**Extracted information**:
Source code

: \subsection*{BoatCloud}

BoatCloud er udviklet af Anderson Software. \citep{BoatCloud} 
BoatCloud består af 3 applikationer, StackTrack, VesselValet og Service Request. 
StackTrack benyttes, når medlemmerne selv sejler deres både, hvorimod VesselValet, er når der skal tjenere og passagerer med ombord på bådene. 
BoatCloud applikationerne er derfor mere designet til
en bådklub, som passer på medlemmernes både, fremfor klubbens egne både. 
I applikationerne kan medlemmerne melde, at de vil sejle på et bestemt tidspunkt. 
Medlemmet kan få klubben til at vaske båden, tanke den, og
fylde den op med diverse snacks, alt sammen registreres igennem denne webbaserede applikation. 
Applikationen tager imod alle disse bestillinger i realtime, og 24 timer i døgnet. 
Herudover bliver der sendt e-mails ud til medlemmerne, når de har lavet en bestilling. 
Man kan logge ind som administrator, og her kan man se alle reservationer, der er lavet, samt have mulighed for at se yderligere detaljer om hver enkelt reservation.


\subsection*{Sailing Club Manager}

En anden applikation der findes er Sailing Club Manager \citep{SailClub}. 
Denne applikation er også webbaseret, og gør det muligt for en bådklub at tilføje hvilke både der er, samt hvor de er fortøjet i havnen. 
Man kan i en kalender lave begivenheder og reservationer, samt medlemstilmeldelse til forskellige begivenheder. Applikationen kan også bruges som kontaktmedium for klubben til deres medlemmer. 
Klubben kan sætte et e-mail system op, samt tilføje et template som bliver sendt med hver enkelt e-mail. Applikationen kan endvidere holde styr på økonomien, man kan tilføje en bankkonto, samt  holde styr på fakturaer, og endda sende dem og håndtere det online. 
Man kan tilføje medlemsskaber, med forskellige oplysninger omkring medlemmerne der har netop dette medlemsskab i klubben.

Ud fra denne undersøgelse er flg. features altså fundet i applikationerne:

**Exercise**:
Reproduce exactly, and only, the lines from the start of the entries through the one that contains "Denne applikation er".

**Written answer**:
Source code

: \subsection*{BoatCloud}

BoatCloud er udviklet af Anderson Software. \citep{BoatCloud} 
BoatCloud består af 3 applikationer, StackTrack, VesselValet og Service Request. 
StackTrack benyttes, når medlemmerne selv sejler deres både, hvorimod VesselValet, er når der skal tjenere og passagerer med ombord på bådene. 
BoatCloud applikationerne er derfor mere designet til
en bådklub, som passer på medlemmernes både, fremfor klubbens egne både. 
I applikationerne kan medlemmerne melde, at de vil sejle på et bestemt tidspunkt. 
Medlemmet kan få klubben til at vaske båden, tanke den, og
fylde den op med diverse snacks, alt sammen registreres igennem denne webbaserede applikation. 
Applikationen tager imod alle disse bestillinger i realtime, og 24 timer i døgnet. 
Herudover bliver der sendt e-mails ud til medlemmerne, når de har lavet en bestilling. 
Man kan logge ind som administrator, og her kan man se alle reservationer, der er lavet, samt have mulighed for at se yderligere detaljer om hver enkelt reservation.


\subsection*{Sailing Club Manager}

En anden applikation der findes er Sailing Club Manager \citep{SailClub}. 
Denne applikation er også webbaseret, og gør det muligt for en bådklub at tilføje hvilke både der er, samt hvor de er fortøjet i havnen. 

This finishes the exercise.